Department of Computer Science and Engineering, University of Connecticut, Storrs, Connecticut, United States of America.
PLoS One. 2012;7(3):e32630. doi: 10.1371/journal.pone.0032630. Epub 2012 Mar 5.
Minimotifs are short contiguous peptide sequences in proteins that have known functions. At its simplest level, the minimotif sequence is present in a source protein and has an activity relationship with a target, most of which are proteins. While many scientists routinely investigate new minimotif functions in proteins, the major web-based discovery tools have a high rate of false-positive prediction. Any new approach that reduces false-positives will be of great help to biologists.

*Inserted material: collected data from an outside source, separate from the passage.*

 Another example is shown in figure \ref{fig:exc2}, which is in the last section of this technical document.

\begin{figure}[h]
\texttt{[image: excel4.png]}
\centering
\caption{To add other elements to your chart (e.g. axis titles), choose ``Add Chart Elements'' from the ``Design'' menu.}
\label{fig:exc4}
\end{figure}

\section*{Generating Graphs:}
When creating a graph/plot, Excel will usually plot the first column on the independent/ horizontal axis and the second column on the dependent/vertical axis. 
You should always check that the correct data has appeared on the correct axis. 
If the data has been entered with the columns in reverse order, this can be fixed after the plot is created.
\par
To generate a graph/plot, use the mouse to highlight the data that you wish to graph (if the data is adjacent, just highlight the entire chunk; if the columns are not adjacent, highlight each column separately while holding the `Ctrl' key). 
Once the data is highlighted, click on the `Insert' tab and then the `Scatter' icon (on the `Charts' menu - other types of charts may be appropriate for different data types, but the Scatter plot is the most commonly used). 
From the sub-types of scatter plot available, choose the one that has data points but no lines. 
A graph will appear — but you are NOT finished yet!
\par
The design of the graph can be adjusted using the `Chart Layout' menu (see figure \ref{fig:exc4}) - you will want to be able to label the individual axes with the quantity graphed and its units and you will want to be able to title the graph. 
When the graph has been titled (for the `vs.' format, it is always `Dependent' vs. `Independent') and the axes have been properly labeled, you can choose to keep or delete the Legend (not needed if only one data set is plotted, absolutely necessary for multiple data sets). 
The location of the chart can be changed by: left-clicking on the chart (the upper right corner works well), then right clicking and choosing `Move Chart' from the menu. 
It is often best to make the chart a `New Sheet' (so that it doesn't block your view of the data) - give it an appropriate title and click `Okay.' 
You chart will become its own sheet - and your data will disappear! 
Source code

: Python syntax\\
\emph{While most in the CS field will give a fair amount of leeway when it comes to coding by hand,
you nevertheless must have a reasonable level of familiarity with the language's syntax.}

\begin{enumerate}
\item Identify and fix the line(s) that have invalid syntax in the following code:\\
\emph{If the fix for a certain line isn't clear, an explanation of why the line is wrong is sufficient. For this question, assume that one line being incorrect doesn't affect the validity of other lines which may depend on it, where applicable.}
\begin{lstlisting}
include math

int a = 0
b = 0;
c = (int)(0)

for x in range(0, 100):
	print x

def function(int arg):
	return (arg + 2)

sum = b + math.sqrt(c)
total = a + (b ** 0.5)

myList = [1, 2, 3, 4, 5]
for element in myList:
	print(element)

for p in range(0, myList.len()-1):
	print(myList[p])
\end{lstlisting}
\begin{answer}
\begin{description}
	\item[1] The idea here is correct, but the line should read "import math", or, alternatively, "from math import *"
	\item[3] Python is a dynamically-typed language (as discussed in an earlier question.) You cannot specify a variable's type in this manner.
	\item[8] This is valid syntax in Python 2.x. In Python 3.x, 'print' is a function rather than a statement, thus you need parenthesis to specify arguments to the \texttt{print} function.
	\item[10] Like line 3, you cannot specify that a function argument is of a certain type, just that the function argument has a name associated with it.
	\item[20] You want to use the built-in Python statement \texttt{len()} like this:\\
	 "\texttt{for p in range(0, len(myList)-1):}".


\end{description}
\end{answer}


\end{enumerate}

We have built three filters that use genetic interactions to reduce false-positive minimotif predictions. The basic filter identifies those minimotifs where the source/target protein pairs have a known genetic interaction. The HomoloGene genetic interaction filter extends these predictions to predicted genetic interactions of orthologous proteins and the node-based filter identifies those minimotifs where proteins that have a genetic interaction with the source or target have a genetic interaction. Each filter was evaluated with a test data set containing thousands of true and false-positives. Based on sensitivity and selectivity performance metrics, the basic filter had the best discrimination for true positives, whereas the node-based filter had the highest sensitivity. We have implemented these genetic interaction filters on the Minimotif Miner 2.3 website. The genetic interaction filter is particularly useful for improving predictions of posttranslational modifications such as phosphorylation and proteolytic cleavage sites.
Genetic interaction data sets can be used to reduce false-positive minimotif predictions. Minimotif prediction in known genetic interactions can help to refine the mechanisms behind the functional connection between genes revealed by genetic experimentation and screens.
最小基序是蛋白质中具有已知功能的短连续肽序列。在最简单的层面上,最小基序序列存在于源蛋白中,并与目标蛋白(大多数为蛋白质)具有活性关系。虽然许多科学家经常研究蛋白质中新型最小基序的功能,但主要的基于网络的发现工具存在很高的假阳性预测率。任何减少假阳性预测的新方法都将对生物学家有很大帮助。
我们构建了三个过滤器,使用遗传相互作用来减少假阳性最小基序预测。基本过滤器识别源/靶蛋白对具有已知遗传相互作用的那些最小基序。同源基因遗传相互作用过滤器将这些预测扩展到预测的同源蛋白的遗传相互作用,基于节点的过滤器则识别那些与源蛋白或靶蛋白具有遗传相互作用的蛋白质也具有遗传相互作用的最小基序。每个过滤器都使用包含数千个真阳性和假阳性的测试数据集进行了评估。基于灵敏度和选择性性能指标,基本过滤器对真阳性的区分度最好,而基于节点的过滤器的灵敏度最高。我们已经在 Minimotif Miner 2.3 网站上实现了这些遗传相互作用过滤器。遗传相互作用过滤器对于提高磷酸化和蛋白水解切割位点等翻译后修饰的预测特别有用。
遗传相互作用数据集可用于减少假阳性最小基序预测。在已知遗传相互作用中进行最小基序预测可以帮助完善遗传实验和筛选揭示的基因之间功能联系背后的机制。